Solo un gesto di pietas cristiana da parte del commissario straordinario del comune di Santa Maria Capua Vetere – il prefetto Luigi Pizzi – ha impedito che la salma del boia di Bolzano, il caporale delle SS Michael “Misha”Sefert, di origine ucraina, – venisse tumulata in una fossa comune. L’Ente, infatti, si è fatto carico delle spese di sepoltura e ha destinato al famigerato nazista un loculo vuoto su cui è stata apposta una lapide non marmorea costruita dalle guardie del carcere militare dove Sefert era rinchiuso dal 16 febbraio del 2008 dopo che l’Italia aveva ottenuto l’estradizione dal Canada. Tra i testimoni che deposero sulle sue atrocità, anche Mike Bongiorno.

Eppure il boia di Bolzano aveva ancora dei parenti: la moglie Christine ultra ottantenne e il figlio John di cinquantaquattro anni, entrambi  residenti a Vancoveur. Ma nessuno dei due si è fatto avanti per reclamare la salma. Anche per loro, evidentemente,  l’ex caporal maggiore era un uomo che già era morto da tempo. Un fantasma con cui è meglio non aver nulla a che fare nonostante fossero trascorsi oltre sessant’anni dai fatti che gli furono imputati. E per i quali fu condannato all’ergastolo.

I suoi crimini risalgono al 1944 quando viene assegnato al Comando della polizia di sicurezza e del servizio di sicurezza presso il Comando Supremo delle SS in Italia. Dal dicembre 1944 all’aprile 1945 è stato addetto alla vigilanza del campo di transito di Bolzano. Qui e nel campo di concentramento di Fossoli ha torturato e ucciso almeno diciotto civili, molti dei quali adolescenti. In molti casi Seifert ha agito autonomamente, uccidendo e torturando senza alcun particolare motivo. In altri casi ha ricevuto ordini dal sopraintendente alle celle Albino Cologna. In ogni caso, Cologna fu acquiescente del comportamento di Seifert.

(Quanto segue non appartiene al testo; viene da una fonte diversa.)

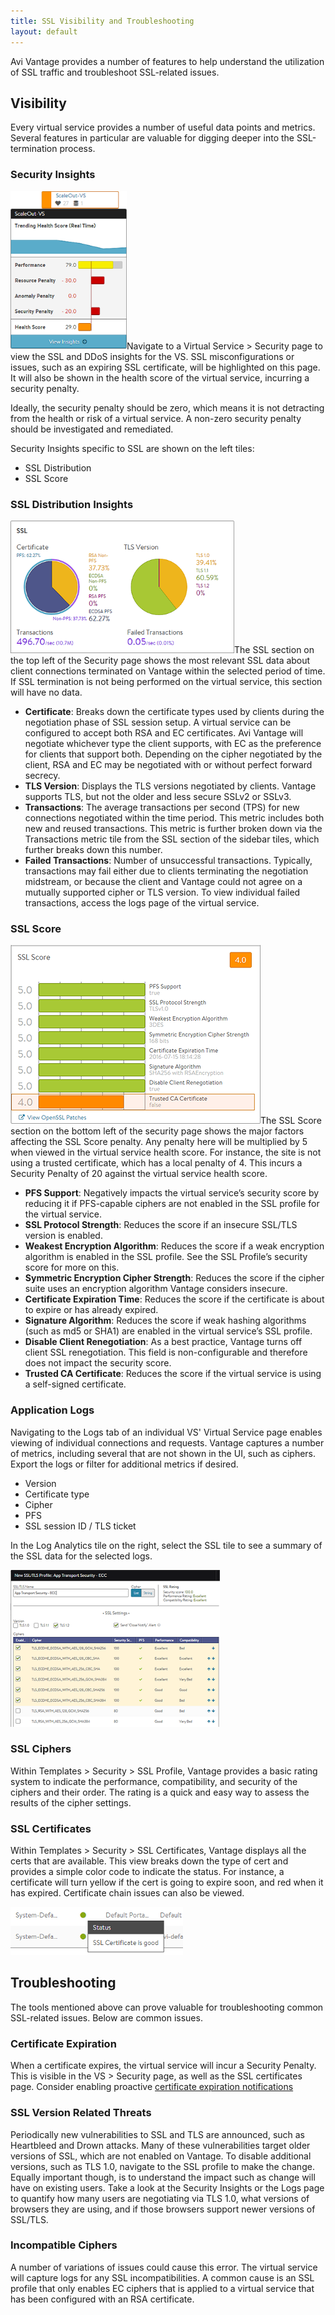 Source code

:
 ```yaml
---
title: SSL Visibility and Troubleshooting
layout: default
---
```

Avi Vantage provides a number of features to help understand the utilization of SSL traffic and troubleshoot SSL-related issues.

 

## Visibility

Every virtual service provides a number of useful data points and metrics.  Several features in particular are valuable for digging deeper into the SSL-termination process.

### Security Insights

<img class=" wp-image-523 alignright" src="img/HealthScore.png" alt="HealthScore" width="186" height="253">Navigate to a Virtual Service &gt; Security page to view the SSL and DDoS insights for the VS.  SSL misconfigurations or issues, such as an expiring SSL certificate, will be highlighted on this page.  It will also be shown in the health score of the virtual service, incurring a security penalty.

Ideally, the security penalty should be zero, which means it is not detracting from the health or risk of a virtual service. A non-zero security penalty should be investigated and remediated.

Security Insights specific to SSL are shown on the left tiles:

* SSL Distribution
* SSL Score 

### SSL Distribution Insights

<img class=" wp-image-525 alignright" src="img/SSLscore.png" alt="SSLscore" width="358" height="212">The SSL section on the top left of the Security page shows the most relevant SSL data about client connections terminated on Vantage within the selected period of time. If SSL termination is not being performed on the virtual service, this section will have no data.

* **Certificate**:  Breaks down the certificate types used by clients during the negotiation phase of SSL session setup. A virtual service can be configured to accept both RSA and EC certificates. Avi Vantage will negotiate whichever type the client supports, with EC as the preference for clients that support both. Depending on the cipher negotiated by the client, RSA and EC may be negotiated with or without perfect forward secrecy.
* **TLS Version**:  Displays the TLS versions negotiated by clients. Vantage supports TLS, but not the older and less secure SSLv2 or SSLv3.
* **Transactions**:  The average transactions per second (TPS) for new connections negotiated within the time period. This metric includes both new and reused transactions. This metric is further broken down via the Transactions metric tile from the SSL section of the sidebar tiles, which further breaks down this number.
* **Failed Transactions**:  Number of unsuccessful transactions. Typically, transactions may fail either due to clients terminating the negotiation midstream, or because the client and Vantage could not agree on a mutually supported cipher or TLS version. To view individual failed transactions, access the logs page of the virtual service. 

### SSL Score

<img class="size-full wp-image-526 alignright" src="img/SSLscore2.png" alt="SSLscore2" width="400" height="286">The SSL Score section on the bottom left of the security page shows the major factors affecting the SSL Score penalty.  Any penalty here will be multiplied by 5 when viewed in the virtual service health score.  For instance, the site is not using a trusted certificate, which has a local penalty of 4. This incurs a Security Penalty of 20 against the virtual service health score.

* **PFS Support**:  Negatively impacts the virtual service’s security score by reducing it if PFS-capable ciphers are not enabled in the SSL profile for the virtual service.
* **SSL Protocol Strength**:  Reduces the score if an insecure SSL/TLS version is enabled.
* **Weakest Encryption Algorithm**:  Reduces the score if a weak encryption algorithm is enabled in the SSL profile.  See the SSL Profile’s security score for more on this.
* **Symmetric Encryption Cipher Strength**:  Reduces the score if the cipher suite uses an encryption algorithm Vantage considers insecure.
* **Certificate Expiration Time**:  Reduces the score if the certificate is about to expire or has already expired.
* **Signature Algorithm**:  Reduces the score if weak hashing algorithms (such as md5 or SHA1) are enabled in the virtual service’s SSL profile.
* **Disable Client Renegotiation**:  As a best practice, Vantage turns off client SSL renegotiation. This field is non-configurable and therefore does not impact the security score.
* **Trusted CA Certificate**:  Reduces the score if the virtual service is using a self-signed certificate. 

 

### Application Logs

Navigating to the Logs tab of an individual VS' Virtual Service page enables viewing of individual connections and requests.  Vantage captures a number of metrics, including several that are not shown in the UI, such as ciphers. Export the logs or filter for additional metrics if desired.

* Version
* Certificate type
* Cipher
* PFS
* SSL session ID / TLS ticket 

In the Log Analytics tile on the right, select the SSL tile to see a summary of the SSL data for the selected logs.

<a href="img/SSLprofile.png"><img class=" wp-image-898 alignright" src="img/SSLprofile.png" alt="SSLprofile" width="335" height="251"></a>

### SSL Ciphers

Within Templates &gt; Security &gt; SSL Profile, Vantage provides a basic rating system to indicate the performance, compatibility, and security of the ciphers and their order.  The rating is a quick and easy way to assess the results of the cipher settings.

 

### SSL Certificates

Within Templates &gt; Security &gt; SSL Certificates, Vantage displays all the certs that are available.  This view breaks down the type of cert and provides a simple color code to indicate the status.  For instance, a certificate will turn yellow if the cert is going to expire soon, and red when it has expired.  Certificate chain issues can also be viewed.

<a href="img/SSLexpire.png"><img class=" wp-image-1065 alignnone" src="img/SSLexpire.png" alt="SSLexpire" width="276" height="77"></a>

 

## Troubleshooting

The tools mentioned above can prove valuable for troubleshooting common SSL-related issues.  Below are common issues.

### Certificate Expiration

When a certificate expires, the virtual service will incur a Security Penalty.  This is visible in the VS &gt; Security page, as well as the SSL certificates page.  Consider enabling proactive <a href="/docs/16.2/notification-of-ssl-certificate-expiration">certificate expiration notifications</a>

### SSL Version Related Threats

Periodically new vulnerabilities to SSL and TLS are announced, such as Heartbleed and Drown attacks.  Many of these vulnerabilities target older versions of SSL, which are not enabled on Vantage.  To disable additional versions, such as TLS 1.0, navigate to the SSL profile to make the change.  Equally important though, is to understand the impact such as change will have on existing users.  Take a look at the Security Insights or the Logs page to quantify how many users are negotiating via TLS 1.0, what versions of browsers they are using, and if those browsers support newer versions of SSL/TLS.

### Incompatible Ciphers

A number of variations of issues could cause this error.  The virtual service will capture logs for any SSL incompatibilities.  A common cause is an SSL profile that only enables EC ciphers that is applied to a virtual service that has been configured with an RSA certificate.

Tra i prigionieri dell’epoca anche lo scomparso presentatore Mike Bongiorno, che ha testimoniato sui delitti commessi da “Misha” che, al termine del secondo conflitto mondiale,  riesce a fuggire in Canada. Nel 1980, però, viene fotografato da un reporter canadese. E quelle foto risulteranno decisive per la sua completa identificazione.  E per la successiva estradizione in Italia che avvenne nel febbraio 2008. In Italia, Sefert era stato già processato e condannato nel 2000 all’ergastolo per la particolare efferatezza dei suoi crimini per cui meritò l’appellativo di “Boia di Bolzano”.

Tra le testimonianze più agghiaccianti nel processo che lo vedeva unico imputato, quella del partigiano Berto Perrotti che riferì di almeno quattordici omicidi commessi nella prigione del campo, tra cui quello di un giovanissimo partigiano accusato, ingiustamente, di aver rubato del pane per sfamarsi. Insieme all’altro nazista Otto Sein (già deceduto), “Misha” lo uccise il giorno di Pasqua sbattendogli la testa ripetutamente contro i muri della celletta. Quando, invece, Sefert optava per gli strangolamenti circolava indossando un paio di guanti di pelle nera. E vedendolo così un brivido correva sulle schiene dei prigionieri. A chi sarebbe toccato?